1. Identify a cooperative you already belong to

Do you bank at a credit union? Shop at REI? Buy from a local food cooperative? You are already a cooperative member. Learn about your existing cooperatives. Attend a member meeting. Vote in board elections. Understand how your voice matters.

2. Find cooperatives in your area

Search for local cooperatives. Food co-ops, worker co-ops, housing co-ops. Visit them. Talk to members. Ask about their experiences. Most cooperative members love talking about their businesses.

3. Connect with cooperative organizations

The United States Federation of Worker Cooperatives (usfwc.coop) provides resources and networks. The National Cooperative Business Association (ncba.coop) serves all types of cooperatives. Many states have cooperative development centers offering free technical assistance.

4. Read cooperative bylaws

Ask a local cooperative if you can see their bylaws. This document shows how democratic governance works in practice. You will see voting procedures, membership requirements, profit distribution. This is the blueprint.

5. Gather interested people

If you want to start a cooperative, find others who share your interest. Cooperatives require multiple members. Start with conversations. Host a meeting. Explore shared needs. Is there a business that would serve your group well as a cooperative?
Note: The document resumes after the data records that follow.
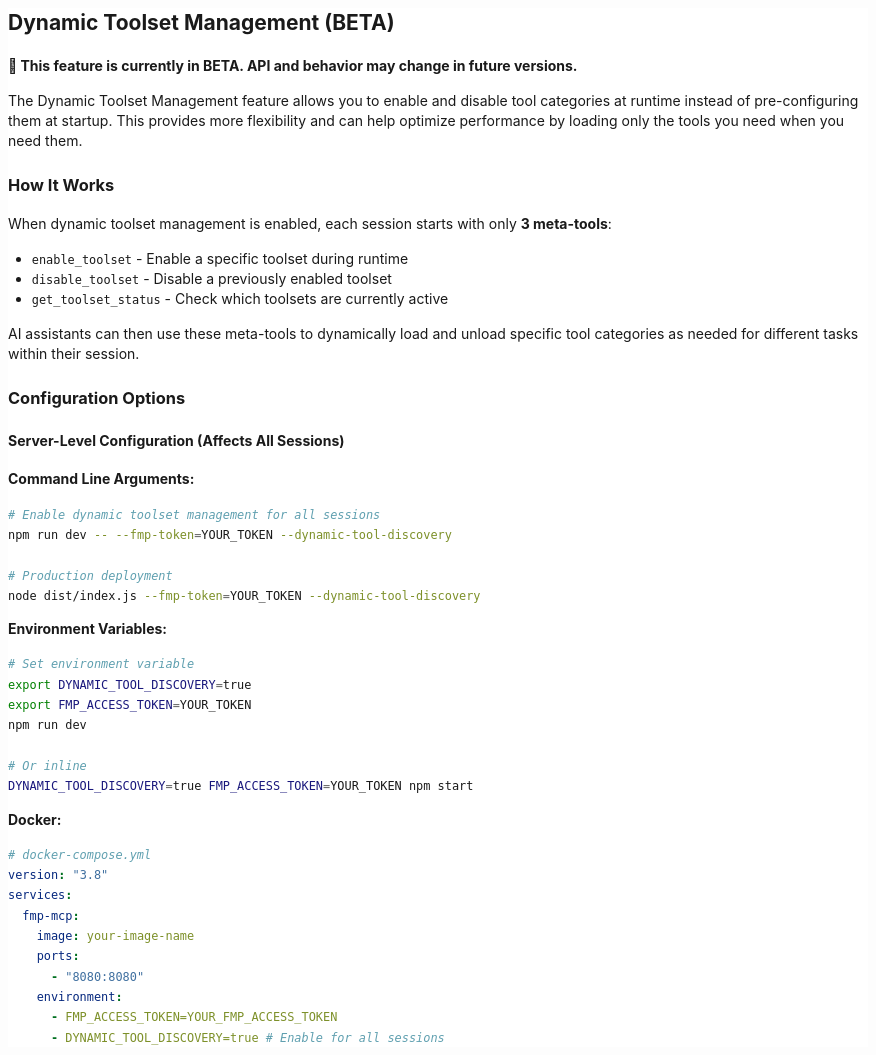 
## Dynamic Toolset Management (BETA)

**🚧 This feature is currently in BETA. API and behavior may change in future versions.**

The Dynamic Toolset Management feature allows you to enable and disable tool categories at runtime instead of pre-configuring them at startup. This provides more flexibility and can help optimize performance by loading only the tools you need when you need them.

### How It Works

When dynamic toolset management is enabled, each session starts with only **3 meta-tools**:

- `enable_toolset` - Enable a specific toolset during runtime
- `disable_toolset` - Disable a previously enabled toolset
- `get_toolset_status` - Check which toolsets are currently active

AI assistants can then use these meta-tools to dynamically load and unload specific tool categories as needed for different tasks within their session.

### Configuration Options

#### Server-Level Configuration (Affects All Sessions)

**Command Line Arguments:**

```bash
# Enable dynamic toolset management for all sessions
npm run dev -- --fmp-token=YOUR_TOKEN --dynamic-tool-discovery

# Production deployment
node dist/index.js --fmp-token=YOUR_TOKEN --dynamic-tool-discovery
```

**Environment Variables:**

```bash
# Set environment variable
export DYNAMIC_TOOL_DISCOVERY=true
export FMP_ACCESS_TOKEN=YOUR_TOKEN
npm run dev

# Or inline
DYNAMIC_TOOL_DISCOVERY=true FMP_ACCESS_TOKEN=YOUR_TOKEN npm start
```

**Docker:**

```yaml
# docker-compose.yml
version: "3.8"
services:
  fmp-mcp:
    image: your-image-name
    ports:
      - "8080:8080"
    environment:
      - FMP_ACCESS_TOKEN=YOUR_FMP_ACCESS_TOKEN
      - DYNAMIC_TOOL_DISCOVERY=true # Enable for all sessions
```
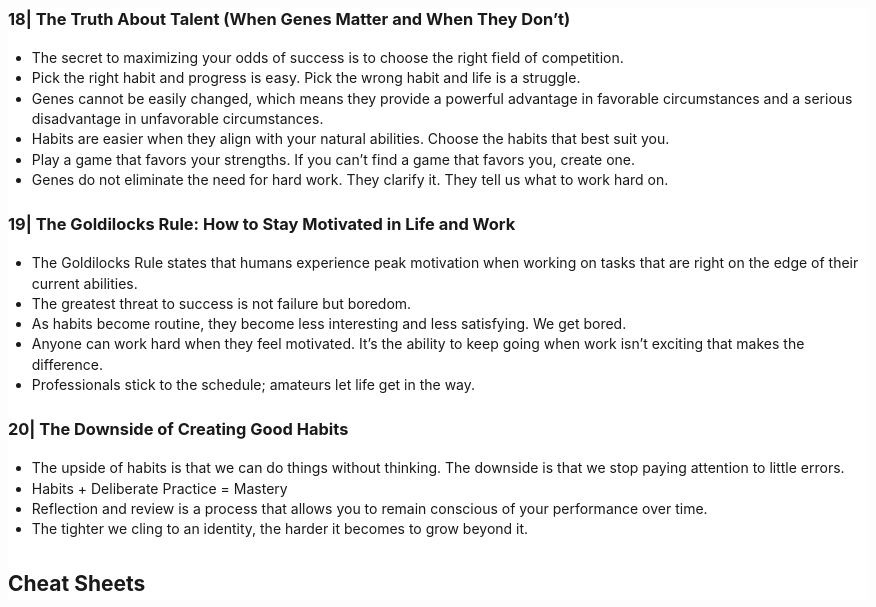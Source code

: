 ### 18| The Truth About Talent (When Genes Matter and When They Don’t)

- The secret to maximizing your odds of success is to choose the
  right field of competition.
- Pick the right habit and progress is easy. Pick the wrong habit and
  life is a struggle.
- Genes cannot be easily changed, which means they provide a
  powerful advantage in favorable circumstances and a serious
  disadvantage in unfavorable circumstances.
- Habits are easier when they align with your natural abilities.
  Choose the habits that best suit you.
- Play a game that favors your strengths. If you can’t find a game
  that favors you, create one.
- Genes do not eliminate the need for hard work. They clarify it.
  They tell us what to work hard on.

### 19| The Goldilocks Rule: How to Stay Motivated in Life and Work

- The Goldilocks Rule states that humans experience peak
  motivation when working on tasks that are right on the edge of
  their current abilities.
- The greatest threat to success is not failure but boredom.
- As habits become routine, they become less interesting and less
  satisfying. We get bored.
- Anyone can work hard when they feel motivated. It’s the ability to
  keep going when work isn’t exciting that makes the difference.
- Professionals stick to the schedule; amateurs let life get in the
  way.

### 20| The Downside of Creating Good Habits

- The upside of habits is that we can do things without thinking.
  The downside is that we stop paying attention to little errors.
- Habits + Deliberate Practice = Mastery
- Reflection and review is a process that allows you to remain
  conscious of your performance over time.
- The tighter we cling to an identity, the harder it becomes to grow
  beyond it.

## Cheat Sheets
6. Attend a cooperative training

Many organizations offer introductory workshops. The Democracy at Work Institute offers training for worker cooperatives. Cooperative development centers host regular sessions. Online resources abound.

7. Start small

Your first cooperative does not need to be a factory or a bank. It could be a buying club. A shared tool library. A childcare cooperative. Small cooperatives teach the principles that scale to larger ventures.

Resources

Organizations:

  • United States Federation of Worker Cooperatives: usfwc.coop
  • National Cooperative Business Association: ncba.coop
  • Cooperative Development Institute: cd.coop
  • Democracy at Work Institute: datus.coop
  • Federation of Southern Cooperatives: fsc.coop (focus on Black farmers and cooperatives)

Books:

  • "Owning Our Work" by Stephen Dubofsky and Karen Pittelman
  • "The Cooperative Solution" by Tessa Altman
  • "We Own the Future" edited by Kate Khatib and others
  • "Survival Strategies of Worker Cooperatives" by Virginie Perotin

Online:

  • Cooperative.com (NCBA resource hub)
  • Worker.coop (USFWC resource hub)
  • Grassroots Economic Organizing: geo.coop (news and analysis)

Closing: Cooperation Is Natural

Cooperation is not radical. It is natural. Humans survived by cooperating for thousands of years. The extractive capitalist model is the historical anomaly, not the cooperative one.

When we build cooperatives, we are not creating something foreign. We are returning to something familiar. We are building businesses that serve people. We are keeping wealth in our communities. We are practicing democracy in our daily economic lives.

The next article covers worker cooperatives in detail. We will explore how workers can own their workplaces, make decisions together, and build businesses that serve them instead of distant shareholders.

For now, notice the cooperatives around you. Recognize that another world is not only possible; it already exists. Your task is to find it, learn from it, and build more of it.

The revolution will be cooperative. Or it will not come at all.